__TASK STATEMENT__:
Only the lines holding "Liverpool" are wanted; find them in the listing and return each one.
★ ★ ★ ★
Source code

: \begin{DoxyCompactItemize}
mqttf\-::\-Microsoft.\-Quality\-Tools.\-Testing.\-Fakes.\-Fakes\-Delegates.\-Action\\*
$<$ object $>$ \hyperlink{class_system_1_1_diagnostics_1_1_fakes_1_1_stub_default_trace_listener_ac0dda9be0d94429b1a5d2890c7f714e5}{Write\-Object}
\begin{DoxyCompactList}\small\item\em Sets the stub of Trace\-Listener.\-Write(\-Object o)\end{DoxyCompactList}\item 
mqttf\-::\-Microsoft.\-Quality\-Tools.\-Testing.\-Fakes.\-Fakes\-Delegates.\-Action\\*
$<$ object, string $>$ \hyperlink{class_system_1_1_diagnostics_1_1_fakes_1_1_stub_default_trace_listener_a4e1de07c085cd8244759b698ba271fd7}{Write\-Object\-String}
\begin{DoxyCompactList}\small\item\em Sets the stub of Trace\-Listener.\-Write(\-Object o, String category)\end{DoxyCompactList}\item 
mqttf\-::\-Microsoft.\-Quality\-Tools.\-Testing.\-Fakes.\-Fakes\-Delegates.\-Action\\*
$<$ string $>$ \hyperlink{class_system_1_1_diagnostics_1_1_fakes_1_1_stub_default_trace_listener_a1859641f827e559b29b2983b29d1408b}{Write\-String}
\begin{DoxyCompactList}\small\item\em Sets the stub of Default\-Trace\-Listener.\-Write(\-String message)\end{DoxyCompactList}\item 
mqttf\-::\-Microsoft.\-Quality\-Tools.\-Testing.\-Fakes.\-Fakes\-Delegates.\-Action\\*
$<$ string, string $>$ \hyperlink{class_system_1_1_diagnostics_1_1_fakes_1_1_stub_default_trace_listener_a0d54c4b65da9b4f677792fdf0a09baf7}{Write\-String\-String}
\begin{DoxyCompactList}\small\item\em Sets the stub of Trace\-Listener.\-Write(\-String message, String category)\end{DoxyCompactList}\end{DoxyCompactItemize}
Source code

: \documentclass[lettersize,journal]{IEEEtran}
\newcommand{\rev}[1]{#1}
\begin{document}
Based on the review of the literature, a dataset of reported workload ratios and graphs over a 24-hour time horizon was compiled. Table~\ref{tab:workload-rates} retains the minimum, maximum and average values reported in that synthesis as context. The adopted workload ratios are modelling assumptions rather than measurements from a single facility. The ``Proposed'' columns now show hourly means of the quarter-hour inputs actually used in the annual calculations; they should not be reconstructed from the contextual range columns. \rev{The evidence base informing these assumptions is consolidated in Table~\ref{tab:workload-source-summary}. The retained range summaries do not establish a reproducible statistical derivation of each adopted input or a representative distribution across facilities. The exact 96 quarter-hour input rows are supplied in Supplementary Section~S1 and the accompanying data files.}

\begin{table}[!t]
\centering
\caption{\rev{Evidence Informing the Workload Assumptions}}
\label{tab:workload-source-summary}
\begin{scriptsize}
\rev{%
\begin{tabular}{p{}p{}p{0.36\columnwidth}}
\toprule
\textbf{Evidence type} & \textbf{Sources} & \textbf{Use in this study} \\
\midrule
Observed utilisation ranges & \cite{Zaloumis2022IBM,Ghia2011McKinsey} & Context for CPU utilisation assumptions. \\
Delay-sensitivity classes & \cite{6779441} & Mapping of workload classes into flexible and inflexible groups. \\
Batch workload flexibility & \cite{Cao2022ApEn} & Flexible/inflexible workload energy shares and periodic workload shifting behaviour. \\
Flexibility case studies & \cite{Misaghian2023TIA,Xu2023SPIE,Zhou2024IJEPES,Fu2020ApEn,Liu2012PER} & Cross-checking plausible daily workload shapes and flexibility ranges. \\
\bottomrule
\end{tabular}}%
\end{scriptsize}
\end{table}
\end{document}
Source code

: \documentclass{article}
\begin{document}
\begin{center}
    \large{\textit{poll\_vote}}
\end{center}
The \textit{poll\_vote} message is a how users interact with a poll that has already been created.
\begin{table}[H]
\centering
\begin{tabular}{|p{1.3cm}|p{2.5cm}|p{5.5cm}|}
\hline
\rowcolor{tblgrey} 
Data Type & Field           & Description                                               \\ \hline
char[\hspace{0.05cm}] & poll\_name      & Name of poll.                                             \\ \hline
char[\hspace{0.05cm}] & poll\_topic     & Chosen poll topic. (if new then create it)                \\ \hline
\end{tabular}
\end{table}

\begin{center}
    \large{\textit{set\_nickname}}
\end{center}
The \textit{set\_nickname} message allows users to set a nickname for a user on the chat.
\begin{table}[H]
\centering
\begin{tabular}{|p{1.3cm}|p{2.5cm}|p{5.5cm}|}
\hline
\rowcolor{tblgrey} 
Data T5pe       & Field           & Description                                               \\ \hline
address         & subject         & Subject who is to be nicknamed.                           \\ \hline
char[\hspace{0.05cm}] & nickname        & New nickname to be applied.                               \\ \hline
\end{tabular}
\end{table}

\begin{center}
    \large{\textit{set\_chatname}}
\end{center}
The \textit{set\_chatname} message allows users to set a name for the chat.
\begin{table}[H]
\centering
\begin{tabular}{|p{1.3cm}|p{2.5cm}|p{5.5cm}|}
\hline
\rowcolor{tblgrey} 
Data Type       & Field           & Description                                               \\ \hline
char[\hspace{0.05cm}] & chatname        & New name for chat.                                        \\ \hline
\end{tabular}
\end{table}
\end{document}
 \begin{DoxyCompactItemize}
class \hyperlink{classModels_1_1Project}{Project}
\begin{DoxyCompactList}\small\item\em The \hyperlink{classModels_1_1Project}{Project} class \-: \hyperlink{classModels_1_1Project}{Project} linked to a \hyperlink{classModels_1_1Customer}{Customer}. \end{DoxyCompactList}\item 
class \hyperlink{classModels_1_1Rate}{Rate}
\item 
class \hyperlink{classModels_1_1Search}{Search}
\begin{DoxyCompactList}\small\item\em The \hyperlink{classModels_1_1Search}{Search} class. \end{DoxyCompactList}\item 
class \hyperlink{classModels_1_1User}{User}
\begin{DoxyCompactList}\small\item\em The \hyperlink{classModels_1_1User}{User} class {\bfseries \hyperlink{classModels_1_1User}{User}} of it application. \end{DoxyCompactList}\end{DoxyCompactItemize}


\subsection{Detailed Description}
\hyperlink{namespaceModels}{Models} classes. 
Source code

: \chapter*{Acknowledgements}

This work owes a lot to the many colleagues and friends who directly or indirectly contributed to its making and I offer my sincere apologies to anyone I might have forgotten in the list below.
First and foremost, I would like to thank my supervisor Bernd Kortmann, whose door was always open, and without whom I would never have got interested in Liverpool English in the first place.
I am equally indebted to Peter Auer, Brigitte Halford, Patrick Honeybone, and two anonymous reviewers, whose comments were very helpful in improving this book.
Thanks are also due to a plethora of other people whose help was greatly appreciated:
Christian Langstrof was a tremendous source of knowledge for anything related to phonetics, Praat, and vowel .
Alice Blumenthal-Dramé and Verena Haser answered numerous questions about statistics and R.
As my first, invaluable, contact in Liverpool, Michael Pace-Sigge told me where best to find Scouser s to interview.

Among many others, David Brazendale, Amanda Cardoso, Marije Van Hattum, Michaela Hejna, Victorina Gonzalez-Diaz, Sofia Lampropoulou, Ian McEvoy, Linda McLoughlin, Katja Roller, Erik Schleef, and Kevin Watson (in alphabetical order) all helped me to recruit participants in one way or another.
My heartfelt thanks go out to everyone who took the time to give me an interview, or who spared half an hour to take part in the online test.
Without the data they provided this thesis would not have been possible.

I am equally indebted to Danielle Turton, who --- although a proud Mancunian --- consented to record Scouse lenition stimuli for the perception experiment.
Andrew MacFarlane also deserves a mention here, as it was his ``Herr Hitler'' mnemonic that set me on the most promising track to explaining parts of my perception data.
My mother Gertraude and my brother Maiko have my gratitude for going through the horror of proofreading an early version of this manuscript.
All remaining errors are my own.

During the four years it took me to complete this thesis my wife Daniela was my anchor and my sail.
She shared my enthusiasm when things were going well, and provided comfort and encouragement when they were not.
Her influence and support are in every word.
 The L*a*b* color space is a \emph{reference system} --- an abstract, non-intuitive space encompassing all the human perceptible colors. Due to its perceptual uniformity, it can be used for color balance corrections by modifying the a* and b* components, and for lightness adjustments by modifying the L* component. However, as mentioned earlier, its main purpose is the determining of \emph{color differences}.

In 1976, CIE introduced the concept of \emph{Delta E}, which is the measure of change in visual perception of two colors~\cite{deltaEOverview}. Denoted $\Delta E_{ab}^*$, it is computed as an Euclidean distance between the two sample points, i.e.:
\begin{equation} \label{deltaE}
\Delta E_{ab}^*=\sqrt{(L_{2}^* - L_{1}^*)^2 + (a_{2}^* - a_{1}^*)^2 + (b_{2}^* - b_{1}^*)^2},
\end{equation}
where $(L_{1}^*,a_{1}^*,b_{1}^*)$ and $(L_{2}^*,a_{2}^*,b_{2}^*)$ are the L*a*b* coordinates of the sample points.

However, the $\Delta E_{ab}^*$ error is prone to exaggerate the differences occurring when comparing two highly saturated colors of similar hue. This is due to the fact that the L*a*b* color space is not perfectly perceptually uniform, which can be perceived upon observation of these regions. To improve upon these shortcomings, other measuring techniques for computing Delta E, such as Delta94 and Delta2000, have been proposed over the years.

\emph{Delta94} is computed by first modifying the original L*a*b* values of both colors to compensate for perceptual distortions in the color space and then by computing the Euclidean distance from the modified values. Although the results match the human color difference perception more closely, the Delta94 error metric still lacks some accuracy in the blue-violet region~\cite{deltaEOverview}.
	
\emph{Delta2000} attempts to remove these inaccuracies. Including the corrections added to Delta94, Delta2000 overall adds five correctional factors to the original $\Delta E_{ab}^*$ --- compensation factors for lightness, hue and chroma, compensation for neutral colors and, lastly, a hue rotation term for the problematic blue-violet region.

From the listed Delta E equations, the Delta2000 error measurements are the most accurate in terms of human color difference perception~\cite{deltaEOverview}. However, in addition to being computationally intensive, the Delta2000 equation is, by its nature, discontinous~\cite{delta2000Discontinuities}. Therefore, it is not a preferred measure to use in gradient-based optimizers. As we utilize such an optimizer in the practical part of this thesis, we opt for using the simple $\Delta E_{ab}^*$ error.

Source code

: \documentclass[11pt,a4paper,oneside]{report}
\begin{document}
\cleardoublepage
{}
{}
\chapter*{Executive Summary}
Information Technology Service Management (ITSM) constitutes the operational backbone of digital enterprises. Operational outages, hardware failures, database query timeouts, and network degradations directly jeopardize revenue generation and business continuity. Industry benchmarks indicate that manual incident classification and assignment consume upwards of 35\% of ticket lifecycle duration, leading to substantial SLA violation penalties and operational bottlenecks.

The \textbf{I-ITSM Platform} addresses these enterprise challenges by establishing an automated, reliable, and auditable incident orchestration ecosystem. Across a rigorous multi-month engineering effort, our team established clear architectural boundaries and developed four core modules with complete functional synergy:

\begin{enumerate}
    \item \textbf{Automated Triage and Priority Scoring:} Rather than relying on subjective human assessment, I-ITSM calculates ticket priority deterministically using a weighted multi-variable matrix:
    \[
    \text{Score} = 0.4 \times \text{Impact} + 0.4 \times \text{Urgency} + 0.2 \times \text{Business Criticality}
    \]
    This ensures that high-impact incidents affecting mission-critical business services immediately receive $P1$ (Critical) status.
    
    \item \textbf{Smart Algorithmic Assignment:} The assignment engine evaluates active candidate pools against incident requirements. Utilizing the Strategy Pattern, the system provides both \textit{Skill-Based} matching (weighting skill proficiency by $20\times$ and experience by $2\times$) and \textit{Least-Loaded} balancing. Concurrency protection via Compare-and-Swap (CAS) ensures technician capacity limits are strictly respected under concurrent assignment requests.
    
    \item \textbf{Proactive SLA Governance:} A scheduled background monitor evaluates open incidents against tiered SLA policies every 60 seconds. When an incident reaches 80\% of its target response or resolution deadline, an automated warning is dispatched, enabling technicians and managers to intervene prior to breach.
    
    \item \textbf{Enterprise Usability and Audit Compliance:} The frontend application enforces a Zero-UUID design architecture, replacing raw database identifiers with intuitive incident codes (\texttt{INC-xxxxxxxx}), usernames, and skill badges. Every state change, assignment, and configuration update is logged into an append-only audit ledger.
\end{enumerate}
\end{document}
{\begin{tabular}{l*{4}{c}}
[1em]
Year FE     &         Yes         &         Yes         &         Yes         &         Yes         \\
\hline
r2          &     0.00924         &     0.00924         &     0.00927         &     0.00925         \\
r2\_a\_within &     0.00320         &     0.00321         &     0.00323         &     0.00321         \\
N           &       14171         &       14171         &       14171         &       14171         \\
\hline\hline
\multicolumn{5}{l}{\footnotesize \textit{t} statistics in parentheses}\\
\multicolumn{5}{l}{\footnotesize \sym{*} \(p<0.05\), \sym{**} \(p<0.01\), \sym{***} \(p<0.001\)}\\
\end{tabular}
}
★ ★ ★ ★
__SOLUTION TO THIS TASK__:
First and foremost, I would like to thank my supervisor Bernd Kortmann, whose door was always open, and without whom I would never have got interested in Liverpool English in the first place.
As my first, invaluable, contact in Liverpool, Michael Pace-Sigge told me where best to find Scouser s to interview.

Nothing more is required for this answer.